Unannotated PTMs can also be analyzed with the aim of investigating their changes within a specific pathway. For this purpose, the user can substitute the provided PTM database with a list of PTMs and corresponding pathways of interest. The PTM changes will appear in these signaling pathways with their corresponding p value.
Two additional functions were implemented specifically for PTM analyses. The first one allows to explore crosstalk between different types of PTMs. It integrates the results of two analyses performed with different types of PTMs (e.g., phosphorylation and ubiquitination) and allows to identify (i) inferred signaling pathways involving modifications of the two types of PTMs, (ii) inferred LRIs involving downstream modifications of the two types of PTMs, and (iii) proteins modified by the two types of PTMs. The second function extracts, for the PTMs identified with the BulkSignalR analysis, additional information from the PhosphoSitePlus database (29). PhosphoSitePlus is one of the most complete resources about PTMs and includes data from numerous research articles. When it is available, the extracted information includes for each PTM: the corresponding Site_Group_ID in PhosphoSitePlus, the corresponding kinase, the modified domain, biological functions of the modified protein, biological processes, associated diseases, alteration of the PTM in these diseases (increased/decreased), and additional notes about the implication of the PTM in diseases. These methods enable a deeper understanding and more accurate analysis of the identified pathways and modifications.

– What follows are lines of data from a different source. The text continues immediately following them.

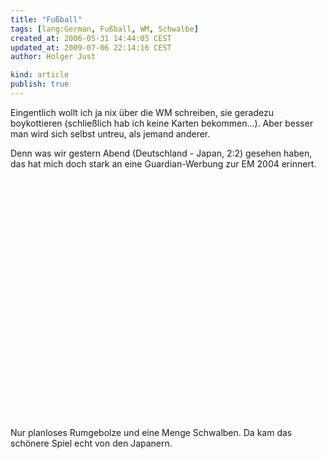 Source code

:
 ```yaml
---
title: "Fußball"
tags: [lang:German, Fußball, WM, Schwalbe]
created_at: 2006-05-31 14:44:05 CEST
updated_at: 2009-07-06 22:14:16 CEST
author: Holger Just

kind: article
publish: true
---
```


Eingentlich wollt ich ja nix über die WM schreiben, sie geradezu boykottieren (schließlich hab ich keine Karten bekommen...). Aber besser man wird sich selbst untreu, als jemand anderer.

Denn was wir gestern Abend (Deutschland - Japan, 2:2) gesehen haben, das hat mich doch stark an eine Guardian-Werbung zur EM 2004 erinnert.

<object width="480" height="385"><param name="movie" value="http://www.youtube-nocookie.com/v/v5oK9BiGEl8&amp;hl=de&amp;fs=1&amp;color1=0x3a3a3a&amp;color2=0x999999&amp;hd=1"></param><param name="allowFullScreen" value="true"></param><param name="allowscriptaccess" value="always"></param><embed src="http://www.youtube-nocookie.com/v/v5oK9BiGEl8&amp;hl=de&amp;fs=1&amp;color1=0x3a3a3a&amp;color2=0x999999&amp;hd=1" type="application/x-shockwave-flash" allowscriptaccess="always" allowfullscreen="true" width="480" height="385"></embed></object>

Nur planloses Rumgebolze und eine Menge Schwalben. Da kam das schönere Spiel echt von den Japanern. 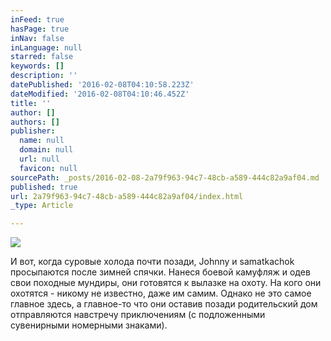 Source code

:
 ```yaml
---
inFeed: true
hasPage: true
inNav: false
inLanguage: null
starred: false
keywords: []
description: ''
datePublished: '2016-02-08T04:10:58.223Z'
dateModified: '2016-02-08T04:10:46.452Z'
title: ''
author: []
authors: []
publisher:
  name: null
  domain: null
  url: null
  favicon: null
sourcePath: _posts/2016-02-08-2a79f963-94c7-48cb-a589-444c82a9af04.md
published: true
url: 2a79f963-94c7-48cb-a589-444c82a9af04/index.html
_type: Article

---
```

![](https://the-grid-user-content.s3-us-west-2.amazonaws.com/d6c9f7fd-bc1e-4859-8a8b-6bfe08160611.jpg)

И вот, когда суровые холода почти позади, Johnny и samatkachok просыпаются после зимней спячки. Нанеся боевой камуфляж и одев свои походные мундиры, они готовятся к вылазке на охоту. На кого они охотятся - никому не известно, даже им самим. Однако не это самое главное здесь, а главное-то что они оставив позади родительский дом отправляются навстречу приключениям (с подложенными сувенирными номерными знаками). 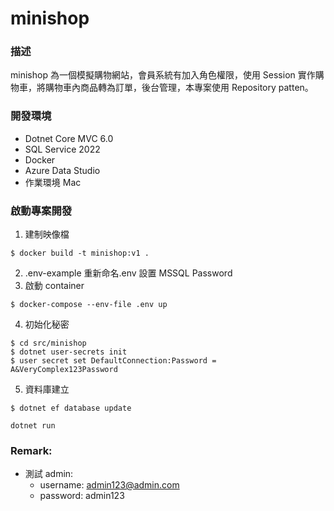 # minishop

### 描述

minishop 為一個模擬購物網站，會員系統有加入角色權限，使用 Session 實作購物車，將購物車內商品轉為訂單，後台管理，本專案使用 Repository patten。

### 開發環境

- Dotnet Core MVC 6.0
- SQL Service 2022
- Docker
- Azure Data Studio
- 作業環境 Mac

### 啟動專案開發

1. 建制映像檔

```
$ docker build -t minishop:v1 .
```

2. .env-example 重新命名.env 設置 MSSQL Password
3. 啟動 container

```
$ docker-compose --env-file .env up
```

4. 初始化秘密

```
$ cd src/minishop
$ dotnet user-secrets init
$ user secret set DefaultConnection:Password = A&VeryComplex123Password
```

5. 資料庫建立

```
$ dotnet ef database update
```

```
dotnet run
```

### Remark:

- 測試 admin:
  - username: admin123@admin.com
  - password: admin123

To provide additional flexibility, while PTMs are used at their exact position by default, it is also possible to switch to a global protein mode. In that case, when several PTMs are present on a single protein, the most extreme regulation is used to replace all the individual p values.
Application to Lung Squamous Cell Carcinoma
To demonstrate the applicability of our novel method, we analyzed expression proteomics and PTM data from the National Cancer Institute’s CPTAC. The dataset included the proteomes, phosphoproteomes, and ubiquitylomes of different cancer types. We analyzed the LSCC data that included 99 patient tumor samples. The dataset contained 10,909 proteins, 5145 phosphoproteins, 21,319 phosphosites, 2164 ubiquinated proteins, and 6966 ubiquination sites. Our phosphoproteomic analysis enabled to identify 425 cellular pathways containing active phosphosites and associated kinase proteins. Similarly, we found 156 pathways with ubiquitination data. To distinguish changes in PTM levels from variations in basal protein abundance, phosphoproteomics and ubiquitination data were normalized by protein expression. Indeed, because CPTAC uses tandem mass tag labeling, phosphopeptides and unmodified peptides can differ in ionization efficiency and reporter-ion response. In addition, the phosphopeptide fractions are enriched from a larger total protein input than the aliquots used for the global proteome run. Thus, the “phosphosite/protein” ratio we compute does not represent an absolute stoichiometry but a relative measure of phosphorylation that is scaled to the abundance of the parent protein. This normalization, similar to that performed in the original article for acetylation and ubiquitination data, reduces bias because of differences in protein expression between samples and allows comparison of phosphorylation levels on a per-protein basis.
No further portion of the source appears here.